Al carcere di Prato La Dogaia un gruppo di detenuti sta frequentando un corso inerente il Metodo Buteiko. Si tratta di rieducazione respiratoria. I reclusi imparando le tecniche respiratorie possono alleviare ansia, stress e risolvere problemi d’insonnia. Il metodo, messo a punto dal dott. Buteiko consiste in una serie di esercizi mirati a diminuire progressivamente la quantità d’aria inspirata in modo da ridurre l’iperventilazione e ristabilire il giusto quantitativo di anidride carbonica nel sangue, indispensabile per essere in buona salute.

Gli esercizi proposti vengono adattati alle esigenze di ogni persona in base alle sue capacità allo stato di salute e al tipo di vita che conduce, ed eventualmente modificati a seconda dell’entità dei miglioramenti.

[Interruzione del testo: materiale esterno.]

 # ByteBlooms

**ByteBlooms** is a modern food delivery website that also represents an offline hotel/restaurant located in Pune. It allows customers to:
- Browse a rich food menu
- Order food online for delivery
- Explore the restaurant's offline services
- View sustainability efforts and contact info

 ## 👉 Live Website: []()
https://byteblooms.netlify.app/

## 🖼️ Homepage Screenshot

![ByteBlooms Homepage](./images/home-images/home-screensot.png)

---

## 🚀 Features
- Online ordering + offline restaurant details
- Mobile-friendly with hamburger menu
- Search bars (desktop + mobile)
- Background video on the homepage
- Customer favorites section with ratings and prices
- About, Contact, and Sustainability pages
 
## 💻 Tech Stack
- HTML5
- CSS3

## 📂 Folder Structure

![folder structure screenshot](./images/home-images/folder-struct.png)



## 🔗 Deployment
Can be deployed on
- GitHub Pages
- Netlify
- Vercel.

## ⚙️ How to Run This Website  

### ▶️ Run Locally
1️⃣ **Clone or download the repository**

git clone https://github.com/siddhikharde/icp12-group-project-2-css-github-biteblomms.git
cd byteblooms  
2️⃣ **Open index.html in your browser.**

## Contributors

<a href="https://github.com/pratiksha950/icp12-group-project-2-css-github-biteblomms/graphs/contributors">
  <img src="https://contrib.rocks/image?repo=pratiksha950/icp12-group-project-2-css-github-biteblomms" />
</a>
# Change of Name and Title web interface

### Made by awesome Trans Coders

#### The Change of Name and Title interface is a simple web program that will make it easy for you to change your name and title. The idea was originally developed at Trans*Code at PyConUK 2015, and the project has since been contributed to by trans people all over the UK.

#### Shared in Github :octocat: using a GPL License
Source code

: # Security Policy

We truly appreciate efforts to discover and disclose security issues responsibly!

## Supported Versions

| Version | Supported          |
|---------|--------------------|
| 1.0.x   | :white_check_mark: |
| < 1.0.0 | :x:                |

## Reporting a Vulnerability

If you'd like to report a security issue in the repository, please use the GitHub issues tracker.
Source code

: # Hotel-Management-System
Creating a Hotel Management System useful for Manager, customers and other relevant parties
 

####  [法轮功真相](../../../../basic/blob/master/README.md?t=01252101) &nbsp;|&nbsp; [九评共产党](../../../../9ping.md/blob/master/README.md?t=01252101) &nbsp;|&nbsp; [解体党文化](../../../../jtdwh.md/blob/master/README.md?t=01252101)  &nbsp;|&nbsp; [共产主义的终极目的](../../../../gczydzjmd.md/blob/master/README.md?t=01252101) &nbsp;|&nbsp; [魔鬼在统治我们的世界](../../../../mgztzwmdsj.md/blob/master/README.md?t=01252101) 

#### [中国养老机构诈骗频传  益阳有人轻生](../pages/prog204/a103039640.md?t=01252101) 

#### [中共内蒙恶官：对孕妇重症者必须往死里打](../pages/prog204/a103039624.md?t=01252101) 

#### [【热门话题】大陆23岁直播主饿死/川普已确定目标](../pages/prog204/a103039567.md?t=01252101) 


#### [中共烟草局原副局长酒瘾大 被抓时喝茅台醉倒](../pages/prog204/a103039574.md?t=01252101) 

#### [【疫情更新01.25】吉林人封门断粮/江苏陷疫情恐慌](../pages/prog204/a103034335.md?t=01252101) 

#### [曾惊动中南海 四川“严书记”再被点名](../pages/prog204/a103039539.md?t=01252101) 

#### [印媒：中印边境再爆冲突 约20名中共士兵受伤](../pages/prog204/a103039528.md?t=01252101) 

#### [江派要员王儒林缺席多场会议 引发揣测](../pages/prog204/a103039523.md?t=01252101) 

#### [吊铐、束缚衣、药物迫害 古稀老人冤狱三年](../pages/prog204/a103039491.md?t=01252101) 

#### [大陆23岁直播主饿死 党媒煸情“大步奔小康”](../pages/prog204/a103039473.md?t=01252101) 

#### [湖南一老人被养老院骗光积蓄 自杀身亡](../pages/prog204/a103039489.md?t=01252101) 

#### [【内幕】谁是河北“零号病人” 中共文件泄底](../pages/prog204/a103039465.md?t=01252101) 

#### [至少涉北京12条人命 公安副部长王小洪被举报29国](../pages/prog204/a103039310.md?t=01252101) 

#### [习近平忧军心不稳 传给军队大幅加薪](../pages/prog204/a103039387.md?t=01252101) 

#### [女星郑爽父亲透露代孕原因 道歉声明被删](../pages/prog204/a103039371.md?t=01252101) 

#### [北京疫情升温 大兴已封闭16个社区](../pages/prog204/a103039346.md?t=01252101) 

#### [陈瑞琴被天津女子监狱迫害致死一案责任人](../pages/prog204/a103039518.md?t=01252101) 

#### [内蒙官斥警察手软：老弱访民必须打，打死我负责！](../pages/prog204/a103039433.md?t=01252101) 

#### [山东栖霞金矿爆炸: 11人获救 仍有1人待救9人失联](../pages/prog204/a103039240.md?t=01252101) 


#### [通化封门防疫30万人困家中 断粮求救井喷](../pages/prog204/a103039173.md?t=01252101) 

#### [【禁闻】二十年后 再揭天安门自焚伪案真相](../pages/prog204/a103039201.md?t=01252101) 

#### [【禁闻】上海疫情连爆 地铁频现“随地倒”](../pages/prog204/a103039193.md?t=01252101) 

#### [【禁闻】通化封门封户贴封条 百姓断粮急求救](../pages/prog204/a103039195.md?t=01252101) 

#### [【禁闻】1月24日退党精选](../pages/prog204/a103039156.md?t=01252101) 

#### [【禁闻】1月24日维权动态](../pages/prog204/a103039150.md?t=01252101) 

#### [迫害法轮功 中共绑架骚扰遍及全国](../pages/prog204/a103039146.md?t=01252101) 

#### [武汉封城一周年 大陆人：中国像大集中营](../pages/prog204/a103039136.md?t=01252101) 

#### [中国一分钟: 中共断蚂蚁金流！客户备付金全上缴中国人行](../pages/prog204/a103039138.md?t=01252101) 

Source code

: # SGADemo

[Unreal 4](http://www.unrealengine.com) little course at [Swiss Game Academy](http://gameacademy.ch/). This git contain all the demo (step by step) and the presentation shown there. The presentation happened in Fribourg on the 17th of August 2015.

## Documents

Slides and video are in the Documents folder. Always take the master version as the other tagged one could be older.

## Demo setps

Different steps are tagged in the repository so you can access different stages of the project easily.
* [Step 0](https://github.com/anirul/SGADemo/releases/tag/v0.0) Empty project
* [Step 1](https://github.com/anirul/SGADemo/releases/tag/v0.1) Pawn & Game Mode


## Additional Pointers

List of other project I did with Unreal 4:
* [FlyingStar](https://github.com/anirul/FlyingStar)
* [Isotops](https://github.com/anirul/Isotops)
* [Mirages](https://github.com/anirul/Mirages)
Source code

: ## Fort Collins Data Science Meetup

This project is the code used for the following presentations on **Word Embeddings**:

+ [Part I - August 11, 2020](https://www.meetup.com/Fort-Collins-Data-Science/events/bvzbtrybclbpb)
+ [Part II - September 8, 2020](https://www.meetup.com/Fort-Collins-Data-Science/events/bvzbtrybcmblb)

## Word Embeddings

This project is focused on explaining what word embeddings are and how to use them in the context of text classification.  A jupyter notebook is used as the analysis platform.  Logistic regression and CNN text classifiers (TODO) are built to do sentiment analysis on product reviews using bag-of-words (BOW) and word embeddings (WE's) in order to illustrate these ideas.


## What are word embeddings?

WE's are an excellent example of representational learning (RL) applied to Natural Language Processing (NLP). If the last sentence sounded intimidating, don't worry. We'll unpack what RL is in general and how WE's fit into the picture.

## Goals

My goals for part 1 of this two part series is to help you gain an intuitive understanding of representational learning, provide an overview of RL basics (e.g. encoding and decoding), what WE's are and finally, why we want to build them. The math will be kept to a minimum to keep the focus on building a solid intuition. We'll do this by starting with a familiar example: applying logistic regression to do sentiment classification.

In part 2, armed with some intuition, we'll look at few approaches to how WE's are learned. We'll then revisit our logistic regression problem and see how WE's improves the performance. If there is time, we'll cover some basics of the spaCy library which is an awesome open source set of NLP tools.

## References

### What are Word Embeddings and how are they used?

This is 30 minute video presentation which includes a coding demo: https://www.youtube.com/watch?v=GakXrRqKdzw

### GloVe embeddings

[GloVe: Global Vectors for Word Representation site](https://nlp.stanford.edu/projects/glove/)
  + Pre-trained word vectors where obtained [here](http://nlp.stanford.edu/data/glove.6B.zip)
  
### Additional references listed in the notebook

Aversa: Opg, una casa per i familiari dei detenuti

 

Il Mattino, 13 novembre 2005

 

Accoglierà le famiglie dei degenti dell’ospedale psichiatrico giudiziario "Filippo Saporito" e soprattutto consentirà in due anni un primo, graduale, reinserimento sociale di 20 ricoverati, accogliendoli di giorno. La prima casa famiglia (fortemente voluta dalla Caritas diocesana) di questo genere, sorta ad Aversa, è stata inaugurata ieri pomeriggio in alcuni locali concessi dalla diocesi. Il taglio del nastro è avvenuto al termine di una cerimonia che si è svolta nel seminario vescovile, alla presenza del vescovo Mario Milano, della responsabile dell’associazione di volontariato aversana, Cam, la dottoressa Levita che avrà il compito di gestire la casa famiglia, della dottoressa Dante in rappresentanza dell’Opg e del direttore diocesano della Caritas, Vincenzo Cacciapuoti. Alla cerimonia erano presenti anche il sindaco di Aversa Domenico Ciaramella e il direttore generale dell’Asl Ce2 Angela Ruggiero. "L’obiettivo del progetto che ha dato il via alla realizzazione della struttura inaugurata oggi - ha spiegato la Levita - è quello di salvare il legame tra le famiglie dei degenti e i loro congiunti ricoverati nell’Opg, consentendo a quegli stessi ricoverati, che tra alcuni anni saranno dimessi, di reinserirsi nella società esterna". Positivi i commenti del vescovo Milano che ha sottolineato "l’alto valore sociale dell’iniziativa promossa dalla Caritas diocesana", del primo cittadino Ciaramella e della dottoressa Ruggiero.